## WORK ORDER
For the records below, report how many lines include "Complexity", with no accompanying text.

§

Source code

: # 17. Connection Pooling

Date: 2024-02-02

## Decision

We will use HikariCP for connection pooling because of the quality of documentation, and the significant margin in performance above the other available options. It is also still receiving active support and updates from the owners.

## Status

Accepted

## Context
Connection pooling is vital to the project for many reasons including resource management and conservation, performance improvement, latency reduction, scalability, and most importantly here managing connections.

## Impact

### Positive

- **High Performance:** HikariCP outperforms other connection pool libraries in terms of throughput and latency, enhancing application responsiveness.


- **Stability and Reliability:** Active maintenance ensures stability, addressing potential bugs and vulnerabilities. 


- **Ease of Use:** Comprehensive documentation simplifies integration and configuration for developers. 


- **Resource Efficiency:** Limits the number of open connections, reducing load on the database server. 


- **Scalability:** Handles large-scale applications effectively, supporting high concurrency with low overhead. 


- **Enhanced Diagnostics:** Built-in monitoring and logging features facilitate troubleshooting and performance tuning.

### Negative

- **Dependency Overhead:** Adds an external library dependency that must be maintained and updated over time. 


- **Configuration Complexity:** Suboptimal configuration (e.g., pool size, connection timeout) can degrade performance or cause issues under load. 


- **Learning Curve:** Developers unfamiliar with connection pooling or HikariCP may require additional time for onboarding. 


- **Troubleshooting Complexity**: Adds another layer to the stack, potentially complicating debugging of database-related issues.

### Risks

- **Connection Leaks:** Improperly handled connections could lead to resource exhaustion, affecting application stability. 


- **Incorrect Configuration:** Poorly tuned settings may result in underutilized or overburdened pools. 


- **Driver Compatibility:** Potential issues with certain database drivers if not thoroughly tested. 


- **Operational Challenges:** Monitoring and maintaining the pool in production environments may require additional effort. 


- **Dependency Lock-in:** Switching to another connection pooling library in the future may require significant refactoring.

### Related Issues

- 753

§

## FINISHED TASK
2